Clicks and Tricks is a bit of a fun training course where we use positive re-enforcement and shaping to teach our dog some new tricks, and to let the dog develop some new tricks for themselves by offering movements and behaviours.  The movements and behaviours that we find desirable are rewarded with an unambiguous click from a clicker, and are rewarded with food.

We've been using a clicker with Astro since we started Advanced Puppy Training with Astro about 5 or 6 weeks ago.  It's great for conveying a positive "yes!", for when he does things that we want to re-enforce, and is always accompanied by a high value food reward.  Whilst Astro is used to my "yes!" and Annikas' "yes!", he's not used to it from other people.  However, one clicker sounds much the same as any other clicker, and will allow relative strangers like our dog trainer to convey a job well done without Astro getting confused by the different sound in their voice.  And once again, each click must also be accompanied by food, if it's going to stick.

In training, our trainer Paul, was able to simply look at something, and have their dog Stevie interact with it in some manner.  For each movement or interaction that Stevie offered, he was rewarded with a click and some food.  Paul started Stevie down a path of interacting with a dropped key, with initial sniffing, then pawing and an end goal of picking the key up and returning it.  Stevie is a pretty smart dog, but even that would take more time than we had available in our 5 minute demonstration.  Nonetheless, he also had Stevie jumping up on to a bench and interacting with his crate.

Our homework is to have Astro interact with a box of some description, and then to bring that box in the next week and give a demonstration of what has been learned.

So last night, we had a little training session, interacting with our laundry basket.   Ideally, I'd love to teach Astro to put things in the basket, or move the empty basket around.  Astro loves taking off with socks!

Just by looking at the basket, and appropriately rewarding Astro, he got to a point where he was pawing the basket for rewards.

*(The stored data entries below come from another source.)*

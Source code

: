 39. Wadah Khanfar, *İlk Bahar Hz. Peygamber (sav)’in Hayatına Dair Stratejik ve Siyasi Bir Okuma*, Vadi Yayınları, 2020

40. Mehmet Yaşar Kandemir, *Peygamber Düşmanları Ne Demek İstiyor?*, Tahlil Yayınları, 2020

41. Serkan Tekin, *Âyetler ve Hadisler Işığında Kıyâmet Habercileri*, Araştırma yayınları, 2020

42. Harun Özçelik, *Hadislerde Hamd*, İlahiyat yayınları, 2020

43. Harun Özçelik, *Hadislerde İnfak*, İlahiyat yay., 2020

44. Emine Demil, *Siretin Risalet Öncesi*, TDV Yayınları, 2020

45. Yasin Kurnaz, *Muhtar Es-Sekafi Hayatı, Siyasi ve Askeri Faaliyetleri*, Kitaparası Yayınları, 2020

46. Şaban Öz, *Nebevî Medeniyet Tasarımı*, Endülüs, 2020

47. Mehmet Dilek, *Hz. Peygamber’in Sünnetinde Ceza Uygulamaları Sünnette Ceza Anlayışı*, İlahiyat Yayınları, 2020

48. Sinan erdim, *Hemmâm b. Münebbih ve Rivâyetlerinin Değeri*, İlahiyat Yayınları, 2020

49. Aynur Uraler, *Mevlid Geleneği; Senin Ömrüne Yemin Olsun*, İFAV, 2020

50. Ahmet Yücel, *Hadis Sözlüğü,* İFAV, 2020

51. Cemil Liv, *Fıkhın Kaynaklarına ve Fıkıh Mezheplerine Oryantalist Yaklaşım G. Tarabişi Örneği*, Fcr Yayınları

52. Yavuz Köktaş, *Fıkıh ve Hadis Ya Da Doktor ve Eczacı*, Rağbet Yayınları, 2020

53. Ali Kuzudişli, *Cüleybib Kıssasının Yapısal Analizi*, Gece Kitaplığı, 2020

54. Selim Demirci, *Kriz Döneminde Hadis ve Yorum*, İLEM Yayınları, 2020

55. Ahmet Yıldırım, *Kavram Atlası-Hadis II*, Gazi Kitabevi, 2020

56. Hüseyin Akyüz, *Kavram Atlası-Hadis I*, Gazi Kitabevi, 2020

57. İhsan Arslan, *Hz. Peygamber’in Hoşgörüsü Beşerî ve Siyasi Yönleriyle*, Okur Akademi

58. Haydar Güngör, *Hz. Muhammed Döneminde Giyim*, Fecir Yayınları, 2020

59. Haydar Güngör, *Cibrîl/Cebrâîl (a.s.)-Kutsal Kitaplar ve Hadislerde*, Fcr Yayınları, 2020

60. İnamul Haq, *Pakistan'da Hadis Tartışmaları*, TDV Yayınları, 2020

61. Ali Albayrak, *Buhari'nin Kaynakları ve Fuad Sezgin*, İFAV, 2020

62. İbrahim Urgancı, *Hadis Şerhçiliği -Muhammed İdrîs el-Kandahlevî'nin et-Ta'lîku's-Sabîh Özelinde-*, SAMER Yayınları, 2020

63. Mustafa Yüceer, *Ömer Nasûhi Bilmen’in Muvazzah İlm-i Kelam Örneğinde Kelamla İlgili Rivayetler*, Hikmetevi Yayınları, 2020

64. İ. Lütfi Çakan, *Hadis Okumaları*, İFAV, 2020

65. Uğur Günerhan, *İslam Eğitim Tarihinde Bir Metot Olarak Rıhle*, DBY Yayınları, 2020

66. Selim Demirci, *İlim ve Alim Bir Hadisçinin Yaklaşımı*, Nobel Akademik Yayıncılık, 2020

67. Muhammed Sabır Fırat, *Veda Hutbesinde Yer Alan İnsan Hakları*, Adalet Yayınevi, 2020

Getting him to put things in the basket is a big task, so I'm going to be happy with a paw, nosing it around, and even jumping in.  The great thing about the exercise is that all these things will be behaviours that he has offered, instead of me showing how it's done or luring him.

And just to mix it up a bit, we also tried the same game with his new bean bag.  It's a bit full of beans at the moment, even though we've only put 2 out of the 3 bags of beans in it, but I'm sitting on it when Astro is in bed to compress them.  Anyway, we'd eventually like the bean bag to be Astros preferred place to sit inside, when we're watching TV and having some quiet time.  Very quickly, Astro offered jumping up on to the bean bag, and lay down on it.  Awesome!

After a few goes of that, I moved on to a netball that we'd got for him.  It's a cheap Crazy Clarks netball that's made from basketball material, so it's probably a bit harsh on his nose.  So far, he hasn't paid it a lot of attention.  However, it didn't take long for Astro to offer a paw on the ball to move it around.

Training sessions should be short, to keep the dogs attention.  I probably went for a bit longer than was needed, so after a quick revisit to all the toys we'd played with, I put the remainder of his reward food (chicken and capsicum) in his crate, but left the door open on it.

Astro has improved his behaviour in his crate, but I'd like it to be a place where he will hang out voluntarily.  Offering food in the crate will associate it with being a good place to be, not just the place where he has naps and sleeps at night.  To this end, every time I take him out for a bathroom break, I'll be putting 4 or 5 bits of kibble in his crate with him, when he goes back in, and I'll be making sure to let him in through the front door on the crate, instead of the roof.